About this task => Set down exactly the lines in the records below that run from the line with "[Testing Guide](testing.md) |" to the line with "2. Study the", inclusive, and nothing more.

[Dataset entries Boundary: Start]

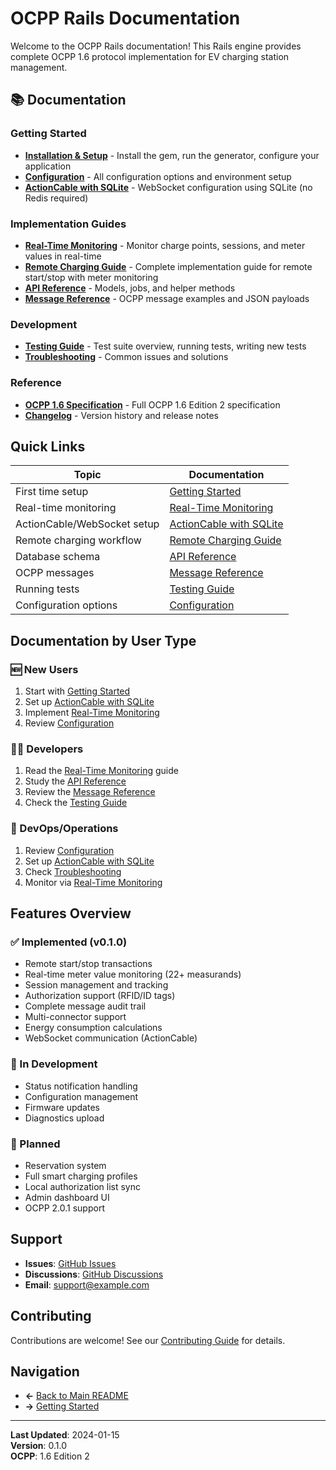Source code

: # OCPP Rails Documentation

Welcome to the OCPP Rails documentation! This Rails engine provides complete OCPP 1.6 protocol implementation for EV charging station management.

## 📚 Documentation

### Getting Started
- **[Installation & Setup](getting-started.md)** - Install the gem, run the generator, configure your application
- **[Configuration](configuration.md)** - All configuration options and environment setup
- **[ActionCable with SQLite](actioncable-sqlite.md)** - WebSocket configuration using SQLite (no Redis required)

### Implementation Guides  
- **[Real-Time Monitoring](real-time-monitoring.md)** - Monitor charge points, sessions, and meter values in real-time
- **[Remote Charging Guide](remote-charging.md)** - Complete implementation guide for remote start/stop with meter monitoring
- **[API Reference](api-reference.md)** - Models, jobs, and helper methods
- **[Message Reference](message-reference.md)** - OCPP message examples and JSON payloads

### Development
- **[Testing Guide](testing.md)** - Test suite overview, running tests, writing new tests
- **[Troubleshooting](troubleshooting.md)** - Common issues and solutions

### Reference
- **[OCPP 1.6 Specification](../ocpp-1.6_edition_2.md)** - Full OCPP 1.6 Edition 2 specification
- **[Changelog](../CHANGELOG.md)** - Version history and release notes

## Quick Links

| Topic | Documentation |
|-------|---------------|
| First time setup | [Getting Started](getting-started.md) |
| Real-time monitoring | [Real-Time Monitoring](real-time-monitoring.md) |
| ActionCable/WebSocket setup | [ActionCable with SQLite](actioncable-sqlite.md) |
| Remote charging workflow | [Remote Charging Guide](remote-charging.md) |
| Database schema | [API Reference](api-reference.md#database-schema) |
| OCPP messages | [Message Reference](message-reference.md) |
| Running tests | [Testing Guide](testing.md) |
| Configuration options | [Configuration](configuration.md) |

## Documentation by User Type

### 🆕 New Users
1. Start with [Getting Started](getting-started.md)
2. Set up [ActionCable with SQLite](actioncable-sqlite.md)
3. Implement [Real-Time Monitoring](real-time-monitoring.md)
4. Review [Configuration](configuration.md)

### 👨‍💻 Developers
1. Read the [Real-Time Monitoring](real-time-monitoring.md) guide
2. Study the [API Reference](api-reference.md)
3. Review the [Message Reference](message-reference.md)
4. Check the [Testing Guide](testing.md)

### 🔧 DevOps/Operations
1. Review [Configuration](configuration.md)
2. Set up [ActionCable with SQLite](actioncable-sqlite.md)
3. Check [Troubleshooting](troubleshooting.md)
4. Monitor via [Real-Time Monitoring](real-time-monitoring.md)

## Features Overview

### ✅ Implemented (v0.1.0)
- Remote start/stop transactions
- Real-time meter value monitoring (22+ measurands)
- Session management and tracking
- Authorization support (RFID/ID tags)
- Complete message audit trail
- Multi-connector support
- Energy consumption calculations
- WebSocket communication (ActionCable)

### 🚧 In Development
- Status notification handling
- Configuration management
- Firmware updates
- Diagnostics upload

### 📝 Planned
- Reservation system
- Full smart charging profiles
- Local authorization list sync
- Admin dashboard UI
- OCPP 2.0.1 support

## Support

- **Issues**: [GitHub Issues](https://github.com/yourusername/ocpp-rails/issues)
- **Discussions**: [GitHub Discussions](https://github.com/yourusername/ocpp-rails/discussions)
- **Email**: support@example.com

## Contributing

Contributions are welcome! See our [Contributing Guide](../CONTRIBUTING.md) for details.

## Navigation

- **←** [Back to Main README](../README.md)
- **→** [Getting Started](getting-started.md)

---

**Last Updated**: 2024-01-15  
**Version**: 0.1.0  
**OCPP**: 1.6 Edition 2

[Dataset entries Boundary: End]
[Dataset entries Boundary: Start]

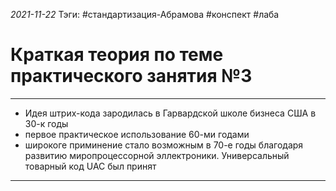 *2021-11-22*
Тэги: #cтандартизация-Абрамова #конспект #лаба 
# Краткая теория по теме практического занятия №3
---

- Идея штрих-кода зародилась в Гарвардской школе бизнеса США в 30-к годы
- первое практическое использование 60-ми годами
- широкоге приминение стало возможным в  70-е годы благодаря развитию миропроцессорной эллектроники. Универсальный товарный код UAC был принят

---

[Dataset entries Boundary: End]

Task result =>
| Running tests | [Testing Guide](testing.md) |
| Configuration options | [Configuration](configuration.md) |

## Documentation by User Type

### 🆕 New Users
1. Start with [Getting Started](getting-started.md)
2. Set up [ActionCable with SQLite](actioncable-sqlite.md)
3. Implement [Real-Time Monitoring](real-time-monitoring.md)
4. Review [Configuration](configuration.md)

### 👨‍💻 Developers
1. Read the [Real-Time Monitoring](real-time-monitoring.md) guide
2. Study the [API Reference](api-reference.md)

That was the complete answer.